Lord Young would be proud … but so would Lord Sugar

By Benedict Rickey 10 May 2011

Steve had a bunch of problems he wanted to solve. The Riverside estate he lived on in Cardiff struggled to attract businesses and lacked jobs. A number of people in the area were eating a bad diet, and as a result their health was suffering. And on top of that lots of the food local people were buying came from the other side of the world, which meant their weekly shop had a big carbon footprint. Twelve years ago he came up with an idea that would address all these problems—run a farmers market, using it to generate jobs and encourage people to eat healthy, local produce. The Riverside Community Market Association (RCMA) was born.

 

Fast forward to 2011 and the RCMA is running three markets. Every week they attract 2,500 shoppers from Cardiff, whose weekly shop is now free of air miles and low on packaging. The farmers market generates income for the community—several residents run stalls, earning some of the £2m spent in the market each year. Plus local shops benefit from the footfall created by the market. And finally, the RCMA has involved 1,000 Riverside residents in activities like food-tasting, cooking and gardening.

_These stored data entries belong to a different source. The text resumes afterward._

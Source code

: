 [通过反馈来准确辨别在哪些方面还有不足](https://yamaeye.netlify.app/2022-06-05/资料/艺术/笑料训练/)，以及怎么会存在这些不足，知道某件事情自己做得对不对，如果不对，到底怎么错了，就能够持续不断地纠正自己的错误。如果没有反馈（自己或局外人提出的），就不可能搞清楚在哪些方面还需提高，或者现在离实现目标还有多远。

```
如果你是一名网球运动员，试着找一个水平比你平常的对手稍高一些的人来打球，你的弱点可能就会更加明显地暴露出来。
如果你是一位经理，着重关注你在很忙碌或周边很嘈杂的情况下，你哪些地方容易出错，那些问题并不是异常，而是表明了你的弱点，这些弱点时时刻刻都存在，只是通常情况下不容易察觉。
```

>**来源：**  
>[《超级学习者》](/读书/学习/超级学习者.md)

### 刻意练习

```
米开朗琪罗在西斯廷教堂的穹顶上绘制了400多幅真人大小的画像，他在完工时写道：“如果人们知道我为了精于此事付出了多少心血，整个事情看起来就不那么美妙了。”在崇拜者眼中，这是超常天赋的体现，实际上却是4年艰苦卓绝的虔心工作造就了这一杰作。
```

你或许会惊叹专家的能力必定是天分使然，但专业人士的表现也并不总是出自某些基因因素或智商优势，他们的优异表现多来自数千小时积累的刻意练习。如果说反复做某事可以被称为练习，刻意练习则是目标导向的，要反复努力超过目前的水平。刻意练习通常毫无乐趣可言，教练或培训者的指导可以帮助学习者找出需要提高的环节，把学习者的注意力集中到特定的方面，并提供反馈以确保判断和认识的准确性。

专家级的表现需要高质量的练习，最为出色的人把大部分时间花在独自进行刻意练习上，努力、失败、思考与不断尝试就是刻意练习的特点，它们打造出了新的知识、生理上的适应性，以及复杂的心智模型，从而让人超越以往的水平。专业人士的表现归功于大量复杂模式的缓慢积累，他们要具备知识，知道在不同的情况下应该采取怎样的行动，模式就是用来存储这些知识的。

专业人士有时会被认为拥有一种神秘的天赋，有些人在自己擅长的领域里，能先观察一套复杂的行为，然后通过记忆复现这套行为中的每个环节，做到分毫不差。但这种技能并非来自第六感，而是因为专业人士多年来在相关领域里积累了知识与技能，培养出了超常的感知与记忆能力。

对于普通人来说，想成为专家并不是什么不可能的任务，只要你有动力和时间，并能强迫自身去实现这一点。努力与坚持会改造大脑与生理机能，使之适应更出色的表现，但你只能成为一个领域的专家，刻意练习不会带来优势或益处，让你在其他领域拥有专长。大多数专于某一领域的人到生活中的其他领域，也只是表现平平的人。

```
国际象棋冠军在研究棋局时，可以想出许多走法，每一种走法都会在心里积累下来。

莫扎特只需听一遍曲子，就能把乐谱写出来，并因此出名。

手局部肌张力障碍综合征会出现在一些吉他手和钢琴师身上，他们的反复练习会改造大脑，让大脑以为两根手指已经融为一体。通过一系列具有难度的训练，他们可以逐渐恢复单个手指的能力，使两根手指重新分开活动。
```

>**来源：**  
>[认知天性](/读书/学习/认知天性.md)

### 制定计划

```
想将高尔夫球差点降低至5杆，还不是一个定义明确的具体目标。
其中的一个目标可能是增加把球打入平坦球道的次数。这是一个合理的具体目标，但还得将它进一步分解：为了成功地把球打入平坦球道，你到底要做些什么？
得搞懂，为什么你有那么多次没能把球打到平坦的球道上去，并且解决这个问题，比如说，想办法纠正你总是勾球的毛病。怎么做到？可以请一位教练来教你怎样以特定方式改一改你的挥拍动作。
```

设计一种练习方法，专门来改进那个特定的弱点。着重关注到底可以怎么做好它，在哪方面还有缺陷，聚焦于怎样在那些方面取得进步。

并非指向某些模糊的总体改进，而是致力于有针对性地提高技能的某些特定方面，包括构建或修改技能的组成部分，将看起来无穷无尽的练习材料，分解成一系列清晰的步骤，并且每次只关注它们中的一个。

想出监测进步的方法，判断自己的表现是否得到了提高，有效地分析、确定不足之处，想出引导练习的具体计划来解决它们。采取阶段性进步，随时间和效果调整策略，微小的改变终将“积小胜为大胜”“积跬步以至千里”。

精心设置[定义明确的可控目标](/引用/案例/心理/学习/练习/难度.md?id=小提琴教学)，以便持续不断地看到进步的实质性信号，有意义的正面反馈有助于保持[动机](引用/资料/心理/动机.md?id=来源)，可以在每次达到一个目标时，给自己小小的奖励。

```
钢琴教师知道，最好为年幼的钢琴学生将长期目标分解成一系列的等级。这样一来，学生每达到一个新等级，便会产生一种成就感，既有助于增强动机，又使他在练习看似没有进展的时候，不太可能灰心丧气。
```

The late Lord Young, sociologist and serial social entrepreneur, would probably be impressed by the way the RCMA addresses local problems with local solutions. This sort of bottom-up innovation was just what Lord Young was about. In fact, Lord Young knew Steve, because Steve is a graduate (or ‘Fellow’) of the school he set up—the School for Social Entrepreneurs (SSE).

Steve attended the SSE in 1997, a year when Lord Young helped run the course, and so benefited from Lord Young’s experience of setting up numerous social innovations, from the Open University to Language Line. The year on the SSE course gave Steve the support he needed to go from his first concept to making it happen. ‘The SSE launched me in a completely different direction’, Steve told us, ‘looking back it was critical’.

But students who attend the SSE don’t just come out with lots of bright ideas for how to solve local problems; they also come out tons more business savvy than your average charity worker. Steve is a case in point. He came to the SSE from a career in community music, but left inspired to take an entrepreneurial approach to social problems. Today, his farmer’s market covers its costs by renting out stalls. His market garden—which will train people in organic horticulture—should sell enough product to cover its costs by 2015.

So I reckon another giant of British entrepreneurship would be pretty impressed with SSE Fellows like Steve—Lord Sugar. Unlike Lord Young, Lord Sugar wouldn’t dedicate his time to an enterprise that didn’t bring him a healthy profit, but he would no doubt be impressed by SSE Fellows’ entrepreneurial flare. And Steve is not a one-off: NPC’s evaluation of the SSE found that the main source of income for organisations set up by SSE Fellows is selling goods and services. They may not be making mega-bucks but SSE Fellows are breaking with the traditional charity funding model of grants and donations.

Steve Garrett, like most SSE Fellows, blends social innovation and entrepreneurship in a unique way. I reckon Lord Young and Lord Sugar would be proud.

NPC’s impact evaluation of the School for Social Entrepreneurship will be launched on the evening of Tuesday 10th.  It will be available from SSE and NPC’s websites.